Today I have decided to clump together The Lovely Bones and Hereafter because I felt similar vibes and have similar feelings about these two movies. I saw each of these films while they were in theaters. The Lovely Bones was based upon the book of the same name, and it is about a girl (Abigail) viewing her old world from director Peter Jackson's idea of a sort of heaven where girls with similar tragic endings go. In Abigail's case, she was raped to death by a creepy middle-aged man (George), who she keeps track of while in the heaven. While I was watching the movie, I could feel that the actors and Jackson were trying to make this story feel real and visionary when I could only roll my eyes at every risk they took. For example, as a huge fan of flashbacks, I usually love it when especially bright lighting and cinematography tricks are used to differentiate the past from the present. However, Jackson's technique in creating the heaven with long fields, a big cliché tree of life, slow movements, disappearing girls, and the actors' slow tongues made it utterly fake and not somewhere that I would go when I die.

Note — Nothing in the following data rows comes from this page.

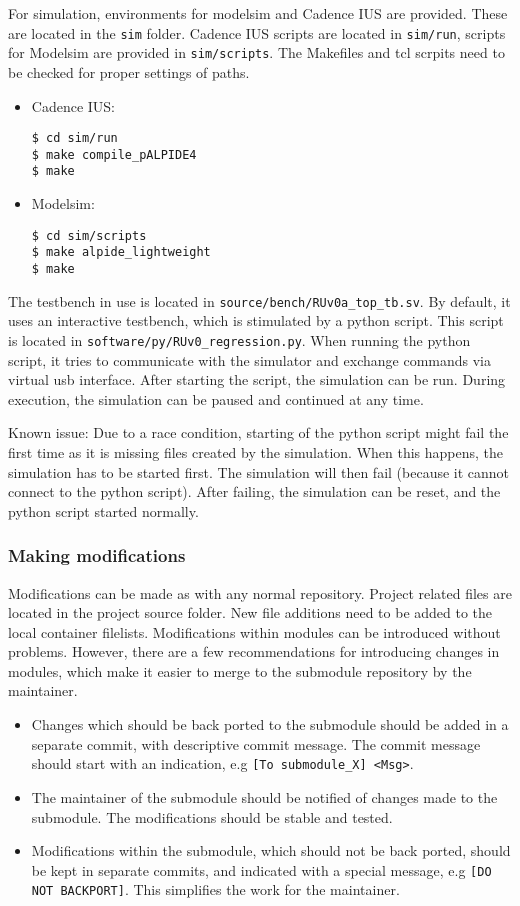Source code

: \documentclass{scrartcl}
\begin{document}
For simulation, environments for modelsim and Cadence IUS are
provided. These are located in the \verb|sim| folder. Cadence IUS
scripts are located in \verb|sim/run|, scripts for Modelsim are
provided in \verb|sim/scripts|. The Makefiles and tcl scrpits need to
be checked for proper settings of paths.
\begin{itemize}
\item Cadence IUS:
\begin{verbatim}
$ cd sim/run
$ make compile_pALPIDE4
$ make
\end{verbatim}
\item Modelsim:
\begin{verbatim}
$ cd sim/scripts
$ make alpide_lightweight
$ make
\end{verbatim}
\end{itemize}

The testbench in use is located in
\verb|source/bench/RUv0a_top_tb.sv|. By default, it uses an
interactive testbench, which is stimulated by a python script. This
script is located in \verb|software/py/RUv0_regression.py|. When
running the python script, it tries to communicate with the simulator
and exchange commands via virtual usb interface. After starting the
script, the simulation can be run. During execution, the simulation
can be paused and continued at any time.

Known issue: Due to a race condition, starting of the python script
might fail the first time as it is missing files created by the
simulation. When this happens, the simulation has to be started
first. The simulation will then fail (because it cannot connect to the
python script). After failing, the simulation can be reset, and the
python script started normally.

\subsubsection{Making modifications}

Modifications can be made as with any normal repository. Project
related files are located in the project source folder. New file
additions need to be added to the local container
filelists. Modifications within modules can be introduced without
problems. However, there are a few recommendations for introducing
changes in modules, which make it easier to merge to the submodule
repository by the maintainer.

\begin{itemize}
\item Changes which should be back ported to the submodule should be
  added in a separate commit, with descriptive commit message. The
  commit message should start with an indication, e.g
  \verb|[To submodule_X] <Msg>|.
\item The maintainer of the submodule should be notified of changes
  made to the submodule. The modifications should be stable and
  tested.
\item Modifications within the submodule, which should not be
  back ported, should be kept in separate commits, and indicated with a
  special message, e.g \verb|[DO NOT BACKPORT]|. This simplifies the
  work for the maintainer.
\end{itemize}
\end{document}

Hereafter should have been a short. It felt like the whole movie was setting itself up for something that never came. Perhaps that something should have been Marcus having George talk to his late twin brother, or just something of meaning. If it had been a short film, then it could have gotten away with an ending being the beginning of whatever the audience's imagination wants. However, this was not a short, and it should have been cohesive rather than clumping a bunch of different, disconnected stories together. The ending to this film was completely dissatisfying and one of my least favorite endings of any movie. Furthermore, this Clint Eastwood-directed feature was advertised as being about a guy (George) who connects with the dead even after quitting this profession. Well guess what: this profession as a sort of ghost whisperer was featured more in the two-and-a-half-minute trailer than it was in the entire length of the movie. The only good part was the tsunami in the beginning -- which was followed up by Eastwood's vision of a dark space where one can communicate with the dead. It seemed as though the whole fifty-million-dollar budget was spent on the tsunami with no money left to create a "communication center" (as I will call the darkness with mere shadows; it is no more intricate than it appears in the trailer) worth seeing, since connecting with the dead was supposed to be a major component after all.